Un principio semejante ha sido aplicado en música y en el uso creativo del lenguaje. El siguiente track, por ejemplo, es obra de un proyecto de inteligencia artificial de producción musical encabezado por François Pachet y el letrista Benoît Carré.

Pachet trabajó algunos años para Sony y actualmente se encuentra en Spotify; en ambos lugares ha sido el encargado de desarrollar programas que “estimulen” la creatividad de compositores y músicos en general, pero a la luz de ciertos resultados, se ha especulado también sobre si eventualmente Spotify generará y distribuirá música por medio de inteligencia artificial, lo cual significaría un gran ahorro en pago de regalías, entre otros costos que se asumen frente a los artistas humanos.

En cuanto a la literatura, la poesía y otras formas artísticas del lenguaje escrito, la inteligencia artificial ha estado involucrada en la producción de novelas, poemas e incluso guiones cinematográficos. Este bot, por ejemplo, propone un juego siguiendo el principio de la máquina de Turing: reta al usuario a descubrir si un poema fue escrito por un ser humano o por un programa informático.
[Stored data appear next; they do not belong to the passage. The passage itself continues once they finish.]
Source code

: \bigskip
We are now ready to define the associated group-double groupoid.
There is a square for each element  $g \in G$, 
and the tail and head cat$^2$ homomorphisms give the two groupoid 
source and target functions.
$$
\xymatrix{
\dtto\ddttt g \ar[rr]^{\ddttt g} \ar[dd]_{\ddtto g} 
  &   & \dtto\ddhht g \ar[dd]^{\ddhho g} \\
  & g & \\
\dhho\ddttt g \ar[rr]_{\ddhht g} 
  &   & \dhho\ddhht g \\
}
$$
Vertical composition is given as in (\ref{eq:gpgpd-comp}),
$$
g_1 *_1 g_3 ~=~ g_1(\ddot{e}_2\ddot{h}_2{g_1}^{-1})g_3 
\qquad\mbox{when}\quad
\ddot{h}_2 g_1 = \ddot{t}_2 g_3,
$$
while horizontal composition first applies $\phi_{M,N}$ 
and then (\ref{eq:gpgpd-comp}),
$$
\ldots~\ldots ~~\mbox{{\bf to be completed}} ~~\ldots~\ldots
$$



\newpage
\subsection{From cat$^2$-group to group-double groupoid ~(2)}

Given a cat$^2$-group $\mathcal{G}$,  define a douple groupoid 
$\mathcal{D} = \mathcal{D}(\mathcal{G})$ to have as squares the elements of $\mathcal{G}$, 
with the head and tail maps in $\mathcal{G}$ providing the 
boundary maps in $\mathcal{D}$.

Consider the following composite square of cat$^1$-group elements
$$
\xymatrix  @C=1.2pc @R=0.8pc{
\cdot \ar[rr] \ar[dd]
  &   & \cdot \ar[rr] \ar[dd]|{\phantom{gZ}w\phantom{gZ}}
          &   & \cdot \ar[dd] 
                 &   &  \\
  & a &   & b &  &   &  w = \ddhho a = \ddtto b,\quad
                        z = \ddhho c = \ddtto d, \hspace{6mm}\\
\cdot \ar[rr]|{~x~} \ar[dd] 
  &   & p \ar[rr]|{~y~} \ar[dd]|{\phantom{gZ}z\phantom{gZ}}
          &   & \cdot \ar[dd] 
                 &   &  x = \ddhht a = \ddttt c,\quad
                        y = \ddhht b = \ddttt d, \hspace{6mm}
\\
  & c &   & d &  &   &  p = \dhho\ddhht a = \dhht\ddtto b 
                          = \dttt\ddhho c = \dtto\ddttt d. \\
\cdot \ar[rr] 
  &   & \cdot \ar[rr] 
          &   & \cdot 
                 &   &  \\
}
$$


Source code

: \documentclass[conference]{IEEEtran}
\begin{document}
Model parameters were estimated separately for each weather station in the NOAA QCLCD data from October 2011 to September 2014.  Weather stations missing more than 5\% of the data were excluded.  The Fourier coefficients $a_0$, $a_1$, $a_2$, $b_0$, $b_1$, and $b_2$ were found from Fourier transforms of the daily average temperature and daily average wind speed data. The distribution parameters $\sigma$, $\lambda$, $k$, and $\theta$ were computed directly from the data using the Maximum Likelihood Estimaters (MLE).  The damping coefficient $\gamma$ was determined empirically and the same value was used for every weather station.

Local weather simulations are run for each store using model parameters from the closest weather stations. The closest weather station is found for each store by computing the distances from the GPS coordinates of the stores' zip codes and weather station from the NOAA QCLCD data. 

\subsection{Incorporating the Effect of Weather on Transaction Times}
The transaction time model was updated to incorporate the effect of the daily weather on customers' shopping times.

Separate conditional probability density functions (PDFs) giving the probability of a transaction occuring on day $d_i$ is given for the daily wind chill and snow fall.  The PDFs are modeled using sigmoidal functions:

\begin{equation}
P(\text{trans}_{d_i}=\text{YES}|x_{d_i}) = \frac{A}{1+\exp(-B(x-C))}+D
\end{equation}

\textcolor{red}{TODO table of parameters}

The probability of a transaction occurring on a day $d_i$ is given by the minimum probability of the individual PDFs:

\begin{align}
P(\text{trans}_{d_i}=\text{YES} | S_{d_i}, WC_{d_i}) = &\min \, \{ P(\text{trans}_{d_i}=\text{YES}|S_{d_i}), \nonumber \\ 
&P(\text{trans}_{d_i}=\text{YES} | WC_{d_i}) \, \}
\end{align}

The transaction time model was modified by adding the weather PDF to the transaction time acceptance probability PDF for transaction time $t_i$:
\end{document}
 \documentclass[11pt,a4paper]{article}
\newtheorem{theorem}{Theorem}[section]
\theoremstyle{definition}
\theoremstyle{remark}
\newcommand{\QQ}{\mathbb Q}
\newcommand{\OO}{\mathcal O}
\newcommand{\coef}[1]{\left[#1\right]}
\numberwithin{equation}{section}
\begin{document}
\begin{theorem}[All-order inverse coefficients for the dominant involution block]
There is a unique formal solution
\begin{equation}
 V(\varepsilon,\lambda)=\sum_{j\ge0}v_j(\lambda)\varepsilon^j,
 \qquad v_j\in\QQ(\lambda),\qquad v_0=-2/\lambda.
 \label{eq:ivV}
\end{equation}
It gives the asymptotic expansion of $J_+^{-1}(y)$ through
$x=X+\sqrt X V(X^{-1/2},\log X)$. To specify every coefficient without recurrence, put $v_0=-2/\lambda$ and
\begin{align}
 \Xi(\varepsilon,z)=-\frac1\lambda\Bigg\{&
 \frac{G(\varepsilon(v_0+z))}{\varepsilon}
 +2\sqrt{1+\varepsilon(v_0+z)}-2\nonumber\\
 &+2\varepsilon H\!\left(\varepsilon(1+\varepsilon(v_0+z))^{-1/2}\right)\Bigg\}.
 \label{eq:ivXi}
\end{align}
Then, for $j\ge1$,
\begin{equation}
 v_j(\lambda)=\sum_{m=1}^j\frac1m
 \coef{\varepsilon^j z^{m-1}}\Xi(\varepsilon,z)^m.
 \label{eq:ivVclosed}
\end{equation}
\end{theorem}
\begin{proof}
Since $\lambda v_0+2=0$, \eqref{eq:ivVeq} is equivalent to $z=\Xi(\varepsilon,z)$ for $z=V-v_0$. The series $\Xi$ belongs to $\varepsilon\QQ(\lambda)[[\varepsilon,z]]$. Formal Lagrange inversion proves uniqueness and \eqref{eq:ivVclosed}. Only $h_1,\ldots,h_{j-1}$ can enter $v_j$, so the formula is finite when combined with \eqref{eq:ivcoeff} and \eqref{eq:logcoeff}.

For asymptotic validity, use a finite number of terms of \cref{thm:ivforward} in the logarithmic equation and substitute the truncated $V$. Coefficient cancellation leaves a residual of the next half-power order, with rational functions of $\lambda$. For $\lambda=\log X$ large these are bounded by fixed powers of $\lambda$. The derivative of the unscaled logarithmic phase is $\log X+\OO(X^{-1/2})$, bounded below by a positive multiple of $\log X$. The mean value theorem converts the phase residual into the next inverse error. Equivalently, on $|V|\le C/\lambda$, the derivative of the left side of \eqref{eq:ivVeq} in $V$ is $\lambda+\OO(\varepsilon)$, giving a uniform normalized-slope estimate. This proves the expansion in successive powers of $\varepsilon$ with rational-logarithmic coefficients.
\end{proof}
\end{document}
Pero a este respecto, quizá el caso más conocido sea el de la novela que escribió un programa codificado por un equipo de la Universidad del Futuro, situada en Hakodate, Japón, encabezado por el profesor Hitoshi Matsubara. El programa en cuestión era capaz de generar oraciones, descripciones e incluso escenas completas que involucraban personajes y atmósferas específicas, y si bien necesitó de la guía humana del equipo para elegir el material propiamente útil bajo criterios narrativos, el resultado final estuvo a punto de ganar el premio literario Hoshi Shinichi, que el año pasado admitió por primera vez textos generados por una inteligencia artificial: de acuerdo con el comité de organización del certamen, de mil 450 trabajos recibidos, 11 contaron con la asistencia parcial de un software de escritura automática.

Hasta ahora, no hay ninguna “obra” generada por alguna inteligencia artificial que haya sido realmente reconocida con esa denominación. El consenso general suele ver dichas producciones como piezas todavía incompletas, justamente artificiales y en las que siempre parece hacer falta algo: coherencia, sentido, significado o eso indefinible que Walter Benjamin llamó simplemente el “aura” de la obra de arte. 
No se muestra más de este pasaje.